Delight yourself in the Lord, and he will give you the desires of your heart.

Psalm 37.4

It seems to me that if we are going to talk about prayer, we need to speak about our desires, for from our desires come our motivations, and the power to keep at something for any length of time. It is also where our affections are.

A desire is what our heart, that place where we make our choices and choose our loyalties, focuses on. If I desire a certain car, like a black jeep rubicon with 37 inch tires, when I see one on the street, I get excited, and say to myself, “I wish I had one of those. My life would be so much better if I was driving that vehicle.” The heart is also where our gratitude flows from. So when I purchase that jeep, and its parked in the garage because its to expensive to drive, I have this feeling of thanksgiving  where I rejoice in what I have. Now I hope you can tell I am being a little facetious, for I do not think that a jeep, or any other thing is going to fulfill me in such a way. Yet, its easy to fall into that trap only to be disillusioned when that thing fails in making my inner soul any more content. 

Too often we set our desires on things that are temporal, when we are made for eternity. Mick Jaeger once wrote, “I can’t get no satisfaction…” Well he needs to look beyond the sex, drugs, and rock and roll that he had filled his life with. He needed to look to. Something beyond himself, something more transcendent. He needed to look to God. If we would adjust our minds, and align our souls to desire things that would last, I think we would do better. If we would desire our creator we would be filled in ways we could not imagine.

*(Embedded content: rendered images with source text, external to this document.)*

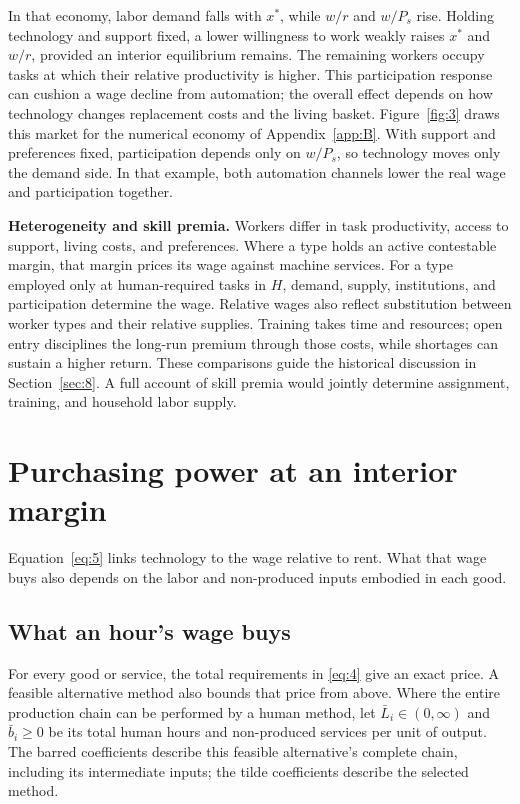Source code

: \documentclass[12pt]{article}
\theoremstyle{plain}
\begin{document}
In that economy, labor demand falls with $x^*$, while $w/r$ and $w/P_s$ rise. Holding technology and support fixed, a lower willingness to work weakly raises $x^*$ and $w/r$, provided an interior equilibrium remains. The remaining workers occupy tasks at which their relative productivity is higher. This participation response can cushion a wage decline from automation; the overall effect depends on how technology changes replacement costs and the living basket. Figure~\ref{fig:3} draws this market for the numerical economy of Appendix~\ref{app:B}. With support and preferences fixed, participation depends only on $w/P_s$, so technology moves only the demand side. In that example, both automation channels lower the real wage and participation together.

\textbf{Heterogeneity and skill premia.} Workers differ in task productivity, access to support, living costs, and preferences. Where a type holds an active contestable margin, that margin prices its wage against machine services. For a type employed only at human-required tasks in $H$, demand, supply, institutions, and participation determine the wage. Relative wages also reflect substitution between worker types and their relative supplies. Training takes time and resources; open entry disciplines the long-run premium through those costs, while shortages can sustain a higher return. These comparisons guide the historical discussion in Section~\ref{sec:8}. A full account of skill premia would jointly determine assignment, training, and household labor supply.

\section{Purchasing power at an interior margin}\label{sec:6}

Equation~\eqref{eq:5} links technology to the wage relative to rent. What that wage buys also depends on the labor and non-produced inputs embodied in each good.

\subsection{What an hour's wage buys}\label{sec:6.1}

For every good or service, the total requirements in \eqref{eq:4} give an exact price. A feasible alternative method also bounds that price from above. Where the entire production chain can be performed by a human method, let $\bar L_i\in(0,\infty)$ and $\bar b_i\ge0$ be its total human hours and non-produced services per unit of output. The barred coefficients describe this feasible alternative's complete chain, including its intermediate inputs; the tilde coefficients describe the selected method.
\end{document}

Desire is often talked about in Christian circles as something we ought to overcome. However, to say it plainly, desiring is to be, is to exist, is to be human. Every part of who we are is filled with desire. We desire with our bodies, with our minds, with our spirits. The whole soul of a person is made to desire. Some desires are unruly and can be distracting. Some desires lead us to deep thoughts. Other desires lead us to visions of greatness and beauty. Some desires are essential if we are to learn how to love, and how to receive it. Without desire, when would we have ever called out to God?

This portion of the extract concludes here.